L'effetto inibitorio dell'RNA totale dell'acaro della polvere domestica sullo sviluppo di una grave infiammazione polmonare di tipo due è stato valutato con l'analisi FACS. L'infiammazione polmonare eosinofila è stata indotta da estratti di acari della polvere, che sono stati trattati con o senza RNasi III. La degradazione delle lunghe specie di RNA a doppio filamento ha provocato una grave infiammazione polmonare di tipo due, riflessa dall'aumento del numero di eosinofili nel lavaggio broncoalveolare e nei polmoni.

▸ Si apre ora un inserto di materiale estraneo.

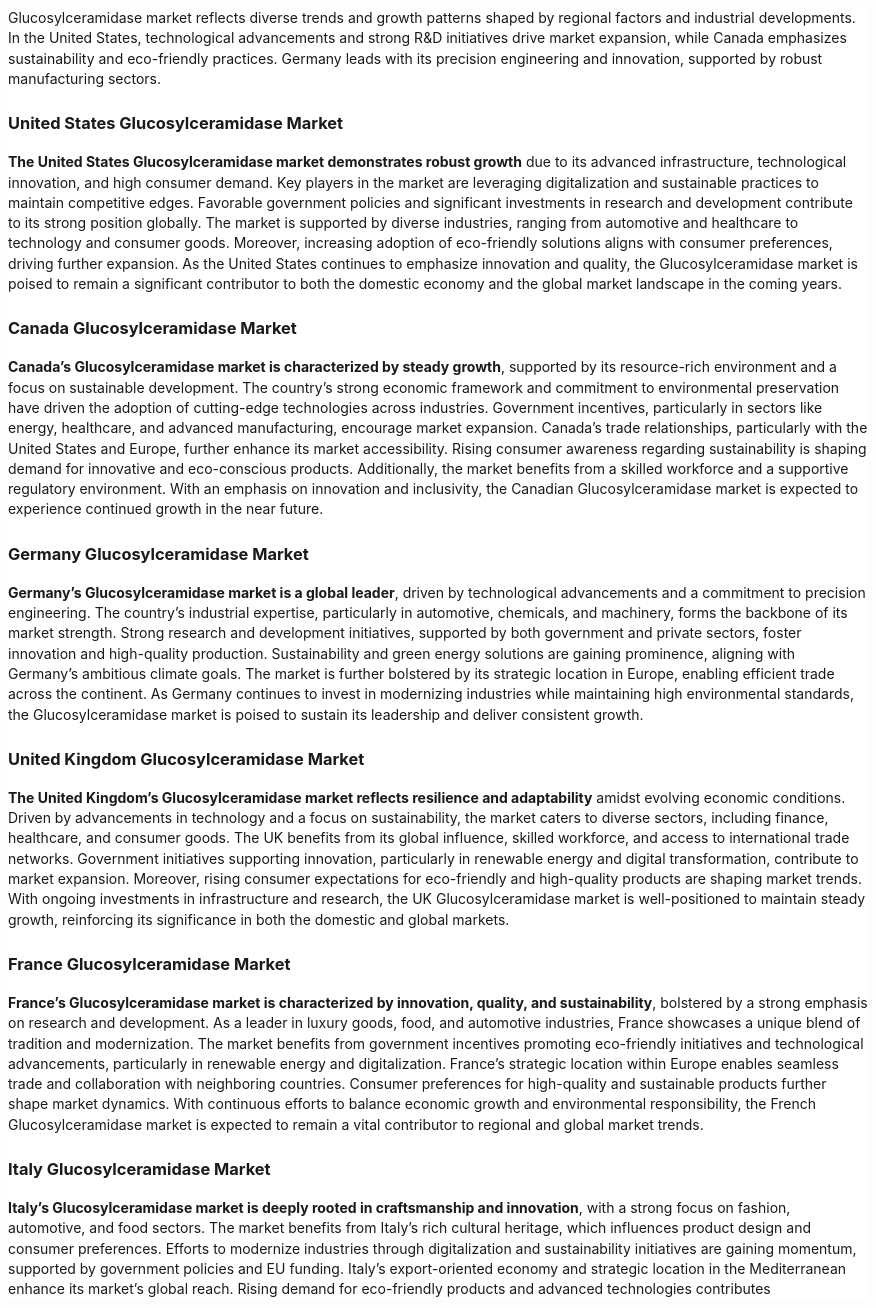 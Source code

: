 Glucosylceramidase market reflects diverse trends and growth patterns shaped by regional factors and industrial developments. In the United States, technological advancements and strong R&amp;D initiatives drive market expansion, while Canada emphasizes sustainability and eco-friendly practices. Germany leads with its precision engineering and innovation, supported by robust manufacturing sectors.</span></em></p></blockquote><h3><strong>United States Glucosylceramidase Market</strong></h3><p><strong>The United States Glucosylceramidase market demonstrates robust growth</strong> due to its advanced infrastructure, technological innovation, and high consumer demand. Key players in the market are leveraging digitalization and sustainable practices to maintain competitive edges. Favorable government policies and significant investments in research and development contribute to its strong position globally. The market is supported by diverse industries, ranging from automotive and healthcare to technology and consumer goods. Moreover, increasing adoption of eco-friendly solutions aligns with consumer preferences, driving further expansion. As the United States continues to emphasize innovation and quality, the Glucosylceramidase market is poised to remain a significant contributor to both the domestic economy and the global market landscape in the coming years.</p><h3><strong>Canada Glucosylceramidase Market</strong></h3><p><strong>Canada&rsquo;s Glucosylceramidase market is characterized by steady growth</strong>, supported by its resource-rich environment and a focus on sustainable development. The country&rsquo;s strong economic framework and commitment to environmental preservation have driven the adoption of cutting-edge technologies across industries. Government incentives, particularly in sectors like energy, healthcare, and advanced manufacturing, encourage market expansion. Canada&rsquo;s trade relationships, particularly with the United States and Europe, further enhance its market accessibility. Rising consumer awareness regarding sustainability is shaping demand for innovative and eco-conscious products. Additionally, the market benefits from a skilled workforce and a supportive regulatory environment. With an emphasis on innovation and inclusivity, the Canadian Glucosylceramidase market is expected to experience continued growth in the near future.</p><h3><strong>Germany Glucosylceramidase Market</strong></h3><p><strong>Germany&rsquo;s Glucosylceramidase market is a global leader</strong>, driven by technological advancements and a commitment to precision engineering. The country&rsquo;s industrial expertise, particularly in automotive, chemicals, and machinery, forms the backbone of its market strength. Strong research and development initiatives, supported by both government and private sectors, foster innovation and high-quality production. Sustainability and green energy solutions are gaining prominence, aligning with Germany&rsquo;s ambitious climate goals. The market is further bolstered by its strategic location in Europe, enabling efficient trade across the continent. As Germany continues to invest in modernizing industries while maintaining high environmental standards, the Glucosylceramidase market is poised to sustain its leadership and deliver consistent growth.</p><h3><strong>United Kingdom Glucosylceramidase Market</strong></h3><p><strong>The United Kingdom&rsquo;s Glucosylceramidase market reflects resilience and adaptability</strong> amidst evolving economic conditions. Driven by advancements in technology and a focus on sustainability, the market caters to diverse sectors, including finance, healthcare, and consumer goods. The UK benefits from its global influence, skilled workforce, and access to international trade networks. Government initiatives supporting innovation, particularly in renewable energy and digital transformation, contribute to market expansion. Moreover, rising consumer expectations for eco-friendly and high-quality products are shaping market trends. With ongoing investments in infrastructure and research, the UK Glucosylceramidase market is well-positioned to maintain steady growth, reinforcing its significance in both the domestic and global markets.</p><h3><strong>France Glucosylceramidase Market</strong></h3><p><strong>France&rsquo;s Glucosylceramidase market is characterized by innovation, quality, and sustainability</strong>, bolstered by a strong emphasis on research and development. As a leader in luxury goods, food, and automotive industries, France showcases a unique blend of tradition and modernization. The market benefits from government incentives promoting eco-friendly initiatives and technological advancements, particularly in renewable energy and digitalization. France&rsquo;s strategic location within Europe enables seamless trade and collaboration with neighboring countries. Consumer preferences for high-quality and sustainable products further shape market dynamics. With continuous efforts to balance economic growth and environmental responsibility, the French Glucosylceramidase market is expected to remain a vital contributor to regional and global market trends.</p><h3><strong>Italy Glucosylceramidase Market</strong></h3><p><strong>Italy&rsquo;s Glucosylceramidase market is deeply rooted in craftsmanship and innovation</strong>, with a strong focus on fashion, automotive, and food sectors. The market benefits from Italy&rsquo;s rich cultural heritage, which influences product design and consumer preferences. Efforts to modernize industries through digitalization and sustainability initiatives are gaining momentum, supported by government policies and EU funding. Italy&rsquo;s export-oriented economy and strategic location in the Mediterranean enhance its market&rsquo;s global reach. Rising demand for eco-friendly products and advanced technologies contributes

In particolare, il numero di eosinofili nel gruppo totale trattato con RNA dell'acaro della polvere è paragonabile al gruppo trattato con l'estratto originale di acaro della polvere che conteneva endogenamente le lunghe specie di RNA a doppio filamento. Quando si tenta questo protocollo, fare molta attenzione quando si inietta e si ricorda il liquido BAL, poiché qualsiasi danno ai polmoni in questa fase può alterare i risultati finali. Oltre a questa procedura, è possibile eseguire altri metodi come ELISA per analizzare i contenuti solubili non cellulari presenti nel fluido BAL.
Dopo il suo sviluppo, questa tecnica ha spianato la strada ai ricercatori per esplorare altre sostanze microbiche presenti negli allergeni ambientali, come fattori di RNA non a doppio filamento che possono regolare lo sviluppo di infiammazione polmonare allergica.